La seconde moitié des années 1920 voit se multiplier les boutiques dans les lieux de villégiatures en vogue. Monte-Carlo et son casino ainsi que les stations balnéaires de Deauville, Cannes et Biarritz, attirent une clientèle fortunée. En 1925, Jean Patou assoit définitivement sa réputation en affichant la double carte de visite de couturier-parfumeur. Trois premières fragrances ainsi qu’un bar à parfums sont proposés aux clientes. Quelques années plus tard, le couturier fait une nouvelle fois sensation avec le célèbre Joy et son audacieux slogan « le parfum le plus cher… ».
Caractérisé par des lignes stylisées et géométriques associées à des matériaux précieux, l’Art déco investit l’univers de la parfumerie. Les dessinateurs collaborent ainsi avec les plus prestigieuses cristalleries pour donner naissance à des flacons d’une grande modernité. Jean Patou confie à plusieurs reprises à Louis Süe (1875-1968) le dessin de ses précieux contenants. En 1935, à l’occasion du lancement du paquebot transatlantique, Süe imagine pour Patou une effigie stylisée du géant des mers. Le parfum Normandie est alors offert aux voyageurs de première classe lors de la traversée inaugurale vers New York.
Jean Patou et Louis Süe
Rencontré en 1916 sur le front d’Orient, Louis Süe devient l’ami de Jean Patou et le futur auteur de plusieurs projets décoratifs pour ce dernier. Formé à l’Ecole des beaux-arts de Paris, élève de Victor Laloux (ancienne gare d’Orsay, hôtel de ville et basilique Saint-Martin de Tours), Louis Süe fut un architecte prolifique, notamment connu pour sa longue et fructueuse collaboration avec André Mare (1885-1932). Outre de nombreuses réalisations notables, parmi lesquelles le grand salon du paquebot Île-de-France, les deux hommes fondèrent en 1919 la Compagnie des Arts Français, une maison de décoration proposant, au numéro 116 de la rue du Faubourg-Saint-Honoré, mobilier, orfèvrerie, céramique, papiers peints et tissus d’ameublement.
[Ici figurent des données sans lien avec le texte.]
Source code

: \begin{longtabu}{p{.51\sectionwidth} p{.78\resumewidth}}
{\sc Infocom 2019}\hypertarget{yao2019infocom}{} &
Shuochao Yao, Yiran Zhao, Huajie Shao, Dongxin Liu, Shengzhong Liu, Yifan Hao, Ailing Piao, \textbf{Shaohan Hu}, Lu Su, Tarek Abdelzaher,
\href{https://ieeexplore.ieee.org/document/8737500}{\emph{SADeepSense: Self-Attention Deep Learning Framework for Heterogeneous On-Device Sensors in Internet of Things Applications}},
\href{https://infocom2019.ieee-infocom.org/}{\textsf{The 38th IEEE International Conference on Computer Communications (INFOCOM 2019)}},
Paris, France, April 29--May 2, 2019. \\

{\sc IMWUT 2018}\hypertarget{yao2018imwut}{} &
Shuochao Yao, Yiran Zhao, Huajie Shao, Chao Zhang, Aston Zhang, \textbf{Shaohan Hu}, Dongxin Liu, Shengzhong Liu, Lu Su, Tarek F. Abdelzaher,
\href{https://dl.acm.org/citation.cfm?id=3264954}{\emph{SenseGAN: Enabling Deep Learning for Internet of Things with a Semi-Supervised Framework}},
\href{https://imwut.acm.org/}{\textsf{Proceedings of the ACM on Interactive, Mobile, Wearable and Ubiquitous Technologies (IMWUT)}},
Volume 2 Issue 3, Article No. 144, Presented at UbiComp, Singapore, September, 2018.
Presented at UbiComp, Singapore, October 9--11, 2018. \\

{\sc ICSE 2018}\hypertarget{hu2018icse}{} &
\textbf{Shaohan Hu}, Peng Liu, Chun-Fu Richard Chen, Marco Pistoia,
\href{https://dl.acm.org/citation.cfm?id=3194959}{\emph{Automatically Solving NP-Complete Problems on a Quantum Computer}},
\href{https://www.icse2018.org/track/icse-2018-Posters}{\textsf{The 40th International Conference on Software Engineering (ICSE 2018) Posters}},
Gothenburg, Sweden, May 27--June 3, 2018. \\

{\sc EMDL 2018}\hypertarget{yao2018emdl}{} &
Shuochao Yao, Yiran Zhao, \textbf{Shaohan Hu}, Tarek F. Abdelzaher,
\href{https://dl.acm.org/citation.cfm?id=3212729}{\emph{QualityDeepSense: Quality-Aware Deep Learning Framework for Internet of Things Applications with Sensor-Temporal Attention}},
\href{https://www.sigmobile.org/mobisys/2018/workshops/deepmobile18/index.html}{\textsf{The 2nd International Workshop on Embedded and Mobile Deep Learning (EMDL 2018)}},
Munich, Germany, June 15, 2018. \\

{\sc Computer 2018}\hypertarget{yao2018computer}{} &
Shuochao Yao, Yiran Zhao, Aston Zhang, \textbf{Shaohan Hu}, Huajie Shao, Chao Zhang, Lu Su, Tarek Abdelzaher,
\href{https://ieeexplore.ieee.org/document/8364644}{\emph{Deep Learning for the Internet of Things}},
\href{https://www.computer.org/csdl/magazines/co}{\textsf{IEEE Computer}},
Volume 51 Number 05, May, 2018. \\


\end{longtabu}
L’harmonie du style de Louis Süe, classique et moderne à la fois, attire alors plusieurs couturiers qui s’octroient ses services. Dans les années 1910, il aménage les salons de couture de son ami Paul Poiret, avenue d’Antin, ainsi que le magasin des ateliers Martine. Jeanne Paquin lui confie également sa villa de Saint-Cloud, « Les Treillages », en 1912. Il n’est donc pas étonnant qu’un homme réputé de bon goût comme Jean Patou se soit adressé au talentueux duo Süe-Mare pour plusieurs de ses propriétés, à commencer par sa maison de couture du 7 rue Saint-Florentin, près de la Concorde, puis de son hôtel particulier rue de la Faisanderie. Décoré en collaboration avec Bernard Boutet de Monvel et meublé par Richard Desvallières, cet ancien hôtel XVIIIe ayant appartenu à Ferdinand de Lesseps sert d’écrin aux réceptions fastueuses du couturier.
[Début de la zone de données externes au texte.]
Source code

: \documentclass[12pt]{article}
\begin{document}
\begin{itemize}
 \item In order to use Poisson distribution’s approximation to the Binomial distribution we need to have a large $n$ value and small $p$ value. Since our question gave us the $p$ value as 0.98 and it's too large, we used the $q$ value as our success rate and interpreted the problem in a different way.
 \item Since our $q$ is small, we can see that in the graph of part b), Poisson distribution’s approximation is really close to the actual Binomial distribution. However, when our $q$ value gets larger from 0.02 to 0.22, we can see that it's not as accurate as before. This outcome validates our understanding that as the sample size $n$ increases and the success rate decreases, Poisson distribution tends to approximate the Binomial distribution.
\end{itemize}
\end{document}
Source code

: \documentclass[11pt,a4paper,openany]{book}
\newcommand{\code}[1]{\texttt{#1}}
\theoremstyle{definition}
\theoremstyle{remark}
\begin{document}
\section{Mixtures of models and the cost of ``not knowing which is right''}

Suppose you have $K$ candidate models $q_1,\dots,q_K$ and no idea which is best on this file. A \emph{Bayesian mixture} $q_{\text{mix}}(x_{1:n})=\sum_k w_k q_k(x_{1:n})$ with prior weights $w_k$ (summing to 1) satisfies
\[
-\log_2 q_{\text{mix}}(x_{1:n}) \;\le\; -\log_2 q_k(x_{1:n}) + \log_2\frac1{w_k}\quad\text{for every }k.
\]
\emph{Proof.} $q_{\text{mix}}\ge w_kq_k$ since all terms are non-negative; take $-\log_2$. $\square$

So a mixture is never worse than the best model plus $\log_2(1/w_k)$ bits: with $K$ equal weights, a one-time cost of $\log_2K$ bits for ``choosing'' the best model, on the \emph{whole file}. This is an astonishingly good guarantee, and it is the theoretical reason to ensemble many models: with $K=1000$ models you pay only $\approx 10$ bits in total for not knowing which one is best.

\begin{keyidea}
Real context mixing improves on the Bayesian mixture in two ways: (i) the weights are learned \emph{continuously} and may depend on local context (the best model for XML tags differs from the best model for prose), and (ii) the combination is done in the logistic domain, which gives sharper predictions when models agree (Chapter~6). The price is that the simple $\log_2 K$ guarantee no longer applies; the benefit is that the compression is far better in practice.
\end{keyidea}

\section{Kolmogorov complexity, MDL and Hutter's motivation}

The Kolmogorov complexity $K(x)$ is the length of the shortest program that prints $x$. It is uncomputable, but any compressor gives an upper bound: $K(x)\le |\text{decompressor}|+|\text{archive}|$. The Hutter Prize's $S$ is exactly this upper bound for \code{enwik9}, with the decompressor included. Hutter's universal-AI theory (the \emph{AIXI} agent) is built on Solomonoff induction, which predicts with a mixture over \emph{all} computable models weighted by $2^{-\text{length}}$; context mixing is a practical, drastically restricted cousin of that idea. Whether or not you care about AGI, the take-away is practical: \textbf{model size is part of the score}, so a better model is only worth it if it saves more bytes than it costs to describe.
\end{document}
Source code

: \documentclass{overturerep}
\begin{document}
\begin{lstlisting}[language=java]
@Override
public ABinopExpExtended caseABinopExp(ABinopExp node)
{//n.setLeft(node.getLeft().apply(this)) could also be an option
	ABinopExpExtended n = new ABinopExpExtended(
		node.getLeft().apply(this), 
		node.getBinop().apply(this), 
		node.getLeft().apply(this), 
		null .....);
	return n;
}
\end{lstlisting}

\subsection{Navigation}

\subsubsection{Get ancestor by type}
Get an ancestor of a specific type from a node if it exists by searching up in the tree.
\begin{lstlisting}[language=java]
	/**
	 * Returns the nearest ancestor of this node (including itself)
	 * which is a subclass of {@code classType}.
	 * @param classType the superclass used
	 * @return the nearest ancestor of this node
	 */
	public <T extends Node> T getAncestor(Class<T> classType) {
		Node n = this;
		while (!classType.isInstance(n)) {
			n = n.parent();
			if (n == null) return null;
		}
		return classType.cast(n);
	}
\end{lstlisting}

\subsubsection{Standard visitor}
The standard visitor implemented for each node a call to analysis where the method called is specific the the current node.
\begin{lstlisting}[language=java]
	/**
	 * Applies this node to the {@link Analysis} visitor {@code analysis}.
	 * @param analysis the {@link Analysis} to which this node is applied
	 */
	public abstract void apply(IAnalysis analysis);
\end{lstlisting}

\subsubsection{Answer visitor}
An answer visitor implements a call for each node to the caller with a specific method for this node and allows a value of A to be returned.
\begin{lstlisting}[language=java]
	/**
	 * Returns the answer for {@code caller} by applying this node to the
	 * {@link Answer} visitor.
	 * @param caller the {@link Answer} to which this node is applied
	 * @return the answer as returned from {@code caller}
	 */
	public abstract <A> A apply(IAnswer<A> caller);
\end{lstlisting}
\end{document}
Ayant quelques attaches basques par son beau-frère Raymond Barbas, Jean Patou s’offre une résidence secondaire à Ustaritz, au cœur d’un vaste domaine surplombant la Nive. Avec le même souci d’équilibre qui régit ses créations et le décor de ses appartements, Patou réintroduit le traditionnel dans le cadre moderne de sa villa « Berriotz » en béton blanc avec du mobilier style Empire et Charles X. La presse de l’époque ne manque pas de détailler les invités de marque qui se succèdent dans l’élégante propriété à l’occasion de réunions mondaines.
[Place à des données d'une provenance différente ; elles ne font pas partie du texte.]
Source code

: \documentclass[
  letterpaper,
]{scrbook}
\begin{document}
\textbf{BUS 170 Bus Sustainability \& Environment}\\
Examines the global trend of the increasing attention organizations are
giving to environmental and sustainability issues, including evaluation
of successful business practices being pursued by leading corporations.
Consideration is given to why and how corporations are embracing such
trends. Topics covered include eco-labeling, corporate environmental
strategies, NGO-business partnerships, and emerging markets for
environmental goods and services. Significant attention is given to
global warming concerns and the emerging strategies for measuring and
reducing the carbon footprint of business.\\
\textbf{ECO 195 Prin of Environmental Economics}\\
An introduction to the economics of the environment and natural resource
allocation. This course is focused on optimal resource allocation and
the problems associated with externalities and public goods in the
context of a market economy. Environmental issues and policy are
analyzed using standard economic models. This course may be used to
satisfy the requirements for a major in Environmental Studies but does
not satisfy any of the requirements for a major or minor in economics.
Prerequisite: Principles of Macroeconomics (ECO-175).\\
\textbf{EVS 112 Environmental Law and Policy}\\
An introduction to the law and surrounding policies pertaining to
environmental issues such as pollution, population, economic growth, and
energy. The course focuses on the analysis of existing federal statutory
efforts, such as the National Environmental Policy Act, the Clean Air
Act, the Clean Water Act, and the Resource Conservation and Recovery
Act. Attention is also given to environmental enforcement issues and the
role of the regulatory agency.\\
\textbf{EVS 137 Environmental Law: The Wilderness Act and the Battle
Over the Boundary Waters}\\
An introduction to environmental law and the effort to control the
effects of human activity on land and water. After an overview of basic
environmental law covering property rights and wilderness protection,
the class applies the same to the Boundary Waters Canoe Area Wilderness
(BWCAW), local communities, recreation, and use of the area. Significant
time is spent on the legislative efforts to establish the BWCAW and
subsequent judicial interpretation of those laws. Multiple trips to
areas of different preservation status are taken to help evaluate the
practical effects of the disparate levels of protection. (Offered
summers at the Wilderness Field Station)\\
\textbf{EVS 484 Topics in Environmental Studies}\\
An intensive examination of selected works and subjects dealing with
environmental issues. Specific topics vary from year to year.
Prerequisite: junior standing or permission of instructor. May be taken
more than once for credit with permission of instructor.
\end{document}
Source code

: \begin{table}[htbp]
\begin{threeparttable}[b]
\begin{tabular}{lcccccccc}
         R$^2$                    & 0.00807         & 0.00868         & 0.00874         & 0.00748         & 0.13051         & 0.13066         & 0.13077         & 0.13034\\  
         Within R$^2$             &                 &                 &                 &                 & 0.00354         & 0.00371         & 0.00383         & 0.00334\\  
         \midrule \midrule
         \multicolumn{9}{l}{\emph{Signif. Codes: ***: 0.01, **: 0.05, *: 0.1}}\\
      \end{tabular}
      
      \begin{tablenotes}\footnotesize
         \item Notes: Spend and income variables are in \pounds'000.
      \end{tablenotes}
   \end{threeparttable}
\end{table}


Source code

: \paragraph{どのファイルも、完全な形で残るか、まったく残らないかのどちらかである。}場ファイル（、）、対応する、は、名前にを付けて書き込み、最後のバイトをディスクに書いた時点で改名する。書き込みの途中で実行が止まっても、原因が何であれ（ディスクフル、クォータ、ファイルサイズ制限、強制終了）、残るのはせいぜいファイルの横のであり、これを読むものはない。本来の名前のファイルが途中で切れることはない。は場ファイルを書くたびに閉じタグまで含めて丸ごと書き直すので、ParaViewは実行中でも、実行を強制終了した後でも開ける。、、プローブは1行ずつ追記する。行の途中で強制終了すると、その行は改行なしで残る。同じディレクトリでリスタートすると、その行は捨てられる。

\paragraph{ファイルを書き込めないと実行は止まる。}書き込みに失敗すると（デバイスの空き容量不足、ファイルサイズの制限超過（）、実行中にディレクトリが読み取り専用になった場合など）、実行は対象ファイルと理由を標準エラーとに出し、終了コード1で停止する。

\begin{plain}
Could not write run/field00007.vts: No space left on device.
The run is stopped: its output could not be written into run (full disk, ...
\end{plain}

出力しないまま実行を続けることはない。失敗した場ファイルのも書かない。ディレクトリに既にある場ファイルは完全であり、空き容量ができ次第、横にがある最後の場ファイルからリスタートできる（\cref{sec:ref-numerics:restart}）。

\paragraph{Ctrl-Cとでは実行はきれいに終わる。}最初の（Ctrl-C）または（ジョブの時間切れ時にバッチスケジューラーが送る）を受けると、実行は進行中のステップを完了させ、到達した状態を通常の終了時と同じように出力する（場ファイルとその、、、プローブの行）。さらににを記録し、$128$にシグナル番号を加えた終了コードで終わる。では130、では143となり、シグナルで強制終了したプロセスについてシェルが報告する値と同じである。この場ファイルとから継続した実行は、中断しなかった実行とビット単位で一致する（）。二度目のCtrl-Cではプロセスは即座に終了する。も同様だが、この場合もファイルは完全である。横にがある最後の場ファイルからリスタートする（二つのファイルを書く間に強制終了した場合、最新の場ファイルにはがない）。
« Au cœur du pays basque. Berriotz, le beau domaine de Monsieur Jean Patou », Vogue, septembre 1932, Paris, BnF.
La mort soudaine de Jean Patou, suite à une crise d’apoplexie en 1936, met un terme prématuré à son ascension. Toujours fidèle à son ami, c’est une nouvelle fois Louis Süe qui se chargera de dessiner la pierre tombale du couturier, d’une grande sobriété, habillée simplement de buis, d’une croix de guerre et de son célèbre monogramme.